Aquel apodo lo dije con sarcasmo pues, ella misma lo recalcó el día en que me pusieron una caución para no acercarme a ella. Además, realicé un ruidito estúpido con la garganta, arrepintiéndome rápidamente de haberle dicho eso, aunque no lo sé bien y me da vergüenza recordarlo ahora si hubiera sabido la verdad de todo.

— Jonás, no seas sarcástico porque no te queda para nada bien —habló ella con dolor, tomando aire para confesarlo todo—. ¿Crees que fingir amor es algo fácil?

— Para ti sí, de seguro que fue fácil acostarte con el otro —dije rápidamente, como si me estuviera clavando una daga en mi propio cuello—. Te recuerdo que fuiste vos quien me dejó.

— Que bajo has caído, Jonás Casanova —un silencio mortal se hizo presente y con tanta latencia que duele todo de solo recordar su belleza encima de mí.

— Si viniste hasta mi casa a recriminarme por no ser como aquel "imbécil, arrogante", ¿Por qué no te vas de aquí? —, ella volvió a llorar aún más, por lo que estuve a punto de pedirle disculpas, aunque algo me puse freno, la envidia, la puta envidia que ardía en la garganta—. Además, ¿Qué hablas tú de caer bajo?

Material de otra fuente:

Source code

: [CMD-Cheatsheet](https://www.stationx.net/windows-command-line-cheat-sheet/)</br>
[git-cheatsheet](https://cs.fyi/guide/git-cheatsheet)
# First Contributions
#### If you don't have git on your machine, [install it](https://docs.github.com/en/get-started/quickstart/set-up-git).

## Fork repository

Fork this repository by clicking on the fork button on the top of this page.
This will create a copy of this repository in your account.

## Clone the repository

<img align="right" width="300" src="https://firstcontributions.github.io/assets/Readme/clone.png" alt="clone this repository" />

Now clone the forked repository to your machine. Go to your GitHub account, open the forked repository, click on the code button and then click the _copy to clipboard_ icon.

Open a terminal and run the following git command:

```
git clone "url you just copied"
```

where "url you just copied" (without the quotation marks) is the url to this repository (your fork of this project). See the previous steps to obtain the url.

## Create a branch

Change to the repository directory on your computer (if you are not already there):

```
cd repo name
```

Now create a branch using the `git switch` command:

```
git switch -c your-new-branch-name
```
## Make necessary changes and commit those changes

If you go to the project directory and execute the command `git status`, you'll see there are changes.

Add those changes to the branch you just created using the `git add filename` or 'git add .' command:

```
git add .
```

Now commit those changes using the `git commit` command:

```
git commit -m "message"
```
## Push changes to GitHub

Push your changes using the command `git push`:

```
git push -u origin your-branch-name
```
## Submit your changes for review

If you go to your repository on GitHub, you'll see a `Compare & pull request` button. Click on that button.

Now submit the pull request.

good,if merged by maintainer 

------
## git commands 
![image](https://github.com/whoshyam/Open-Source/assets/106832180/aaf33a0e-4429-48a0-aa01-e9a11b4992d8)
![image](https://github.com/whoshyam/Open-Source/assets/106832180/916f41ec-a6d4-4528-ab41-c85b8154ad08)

Si te has comportado...

Me reprendí a mí mismo, no quería estar peleando con ella, pero tampoco podía dejarla así, como si no me hubiera lastimado de todas las maneras posibles, como si no me hubiera dejado roto... ¡Maldita sea, Marcia!

La parte más clara de la vida se da en los momentos más oscuros.

— No, Jonás, nunca te he comparado con él, ya que no hay punto de comparación—dijo ella, limpiándose las lágrimas sin sutileza, restregándose la cara de muñeca que tiene —. Te busqué porque estoy esperando a que abras la puta puerta de mierda, ya no me importa lo que mamá y papá piensen o hagan.

Mordí mi labio, impaciente, creyendo que era mentira, pero ella tocó el timbre que sonaba como chicharra del colegio, pues estaba desesperada.

— Y sí, me comporté como una puta durante estos años, si es que eso era lo que ibas a decir.

En mi conciencia no cabía lo que estaba escuchando. Marcia Abadía estaba plantada en la puerta de mi casa, arriesgando su vida por mí y aceptando sus culpas, estábamos a puertas del apocalipsis, aquí y no me di cuenta. yo sin tener ni un hijo. Aunque mirándola a ella ahí, esperándome como siempre quizás habría oportunidad de ver el amanecer después de tanta bomba explosiva.

— Dime. ¿Me vas a abrir o tengo que ir al convento, donde mi hermana Genoveva?

Sonreí como un idiota.

— Ya va —boté los vidrios en la basura antes de abrirle.